For example, if two persons are working on a ghc package for their operating system, and also on updates for all the stuff that needs ghc (xmonad, alex, happy, monadius, to mention the most important ones), it's a pity if they're not able to exchange packages.

You mentioned that even a `make clean; make' may change the interfaces. Indeed, I remember at least one case where ghc segfailted during the build (this doesn't happen often, only every 20th or 30th build) and I just restarted the build -- and got interface changes.

Note that packages are registered with an MD5 hash of the interface, so the package system will spot if you try to register an incompatible package.

And that's good, but it's just a workaround, UMHO.

Anyway, I do agree that having deterministic compilation results is a desirable thing, so on second thoughts I've re-opened the bug and retitled it.

Thanks. But is this really *one* Bug? There are the problems with non-determinisms, but I think that the CSE on inlined constants (like cBooterVersion and cProjectVersion) is a separate problem.

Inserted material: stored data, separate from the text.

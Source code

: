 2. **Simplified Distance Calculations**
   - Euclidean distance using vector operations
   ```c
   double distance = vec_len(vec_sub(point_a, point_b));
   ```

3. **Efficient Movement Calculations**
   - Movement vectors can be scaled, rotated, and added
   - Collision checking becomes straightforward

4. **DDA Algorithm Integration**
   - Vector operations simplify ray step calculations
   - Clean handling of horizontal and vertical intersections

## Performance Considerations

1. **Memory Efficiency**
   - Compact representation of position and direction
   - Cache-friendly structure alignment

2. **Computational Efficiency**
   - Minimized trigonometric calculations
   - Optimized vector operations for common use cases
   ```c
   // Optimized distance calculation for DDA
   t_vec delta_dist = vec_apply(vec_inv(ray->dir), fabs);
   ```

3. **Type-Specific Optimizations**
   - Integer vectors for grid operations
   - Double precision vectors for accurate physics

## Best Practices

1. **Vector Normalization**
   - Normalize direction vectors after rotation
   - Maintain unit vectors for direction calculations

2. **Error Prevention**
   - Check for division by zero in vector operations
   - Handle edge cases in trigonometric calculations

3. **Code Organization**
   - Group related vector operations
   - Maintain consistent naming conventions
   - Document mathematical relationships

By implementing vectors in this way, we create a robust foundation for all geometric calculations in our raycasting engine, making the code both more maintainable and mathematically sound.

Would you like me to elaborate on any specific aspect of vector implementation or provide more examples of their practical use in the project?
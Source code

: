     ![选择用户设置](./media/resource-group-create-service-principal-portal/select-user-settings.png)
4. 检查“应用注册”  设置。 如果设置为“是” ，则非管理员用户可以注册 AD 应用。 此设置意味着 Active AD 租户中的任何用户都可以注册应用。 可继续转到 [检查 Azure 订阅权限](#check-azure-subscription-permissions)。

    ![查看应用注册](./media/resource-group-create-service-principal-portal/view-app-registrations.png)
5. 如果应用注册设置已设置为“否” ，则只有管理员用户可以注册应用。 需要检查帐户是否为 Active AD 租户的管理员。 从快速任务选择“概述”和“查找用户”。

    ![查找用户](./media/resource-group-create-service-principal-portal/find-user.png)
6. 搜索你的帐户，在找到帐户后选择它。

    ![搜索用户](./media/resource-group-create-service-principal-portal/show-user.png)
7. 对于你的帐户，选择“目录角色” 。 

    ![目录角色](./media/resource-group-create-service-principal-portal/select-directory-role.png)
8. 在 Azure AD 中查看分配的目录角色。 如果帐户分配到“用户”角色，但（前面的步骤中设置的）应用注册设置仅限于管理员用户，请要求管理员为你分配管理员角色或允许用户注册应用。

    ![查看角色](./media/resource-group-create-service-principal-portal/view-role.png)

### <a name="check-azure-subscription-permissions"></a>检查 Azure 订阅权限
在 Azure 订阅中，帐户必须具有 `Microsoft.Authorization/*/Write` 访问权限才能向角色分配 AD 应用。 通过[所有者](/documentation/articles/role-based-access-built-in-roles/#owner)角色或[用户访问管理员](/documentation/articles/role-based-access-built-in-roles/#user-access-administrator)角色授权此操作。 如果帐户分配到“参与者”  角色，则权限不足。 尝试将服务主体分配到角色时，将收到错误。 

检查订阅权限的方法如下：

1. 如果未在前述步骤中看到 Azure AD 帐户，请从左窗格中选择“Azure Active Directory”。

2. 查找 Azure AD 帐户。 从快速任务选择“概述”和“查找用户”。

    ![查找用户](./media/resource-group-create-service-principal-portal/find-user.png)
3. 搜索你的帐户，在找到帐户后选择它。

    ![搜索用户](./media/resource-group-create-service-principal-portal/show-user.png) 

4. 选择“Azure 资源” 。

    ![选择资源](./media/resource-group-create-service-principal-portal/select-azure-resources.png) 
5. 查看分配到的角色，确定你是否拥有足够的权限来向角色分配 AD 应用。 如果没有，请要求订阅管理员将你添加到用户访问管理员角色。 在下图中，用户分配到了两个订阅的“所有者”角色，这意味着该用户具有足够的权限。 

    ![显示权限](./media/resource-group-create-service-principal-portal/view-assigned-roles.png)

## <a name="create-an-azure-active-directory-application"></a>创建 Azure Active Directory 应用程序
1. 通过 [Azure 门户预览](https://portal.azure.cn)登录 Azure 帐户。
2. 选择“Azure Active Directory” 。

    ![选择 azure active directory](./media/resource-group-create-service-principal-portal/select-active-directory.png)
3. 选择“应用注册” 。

comment:7 in reply to: ↑ 6 Changed 4 years ago by igloo

Replying to kili:

Thanks. But is this really *one* Bug? There are the problems with non-determinisms, but I think that the CSE on inlined constants (like cBooterVersion and cProjectVersion) is a separate problem.

I don't think that's a bug at all. You are compiling different source code, so it's entirely reasonable that the ABI should be different.

If the ABI was otherwise stable then it might be worth trying to work around cBooterVersion's value affecting the ABI, though.

comment:8 in reply to: ↑ 6 Changed 4 years ago by simonmar

Replying to kili:

For example, if two persons are working on a ghc package for their operating system, and also on updates for all the stuff that needs ghc (xmonad, alex, happy, monadius, to mention the most important ones), it's a pity if they're not able to exchange packages.

For this to work I think you'd really need stable ABIs, not just deterministic compilation. If you only had deterministic compilation, it would be hard to guarantee that all the inputs to the compilation were identical between the two systems: there are a lot of ways that differences can accidentally creep in (different optimisation flags, system configuration settings, etc.).

See Commentary/Packages for more on this.

You mentioned that even a `make clean; make' may change the interfaces. Indeed, I remember at least one case where ghc segfailted during the build (this doesn't happen often, only every 20th or 30th build)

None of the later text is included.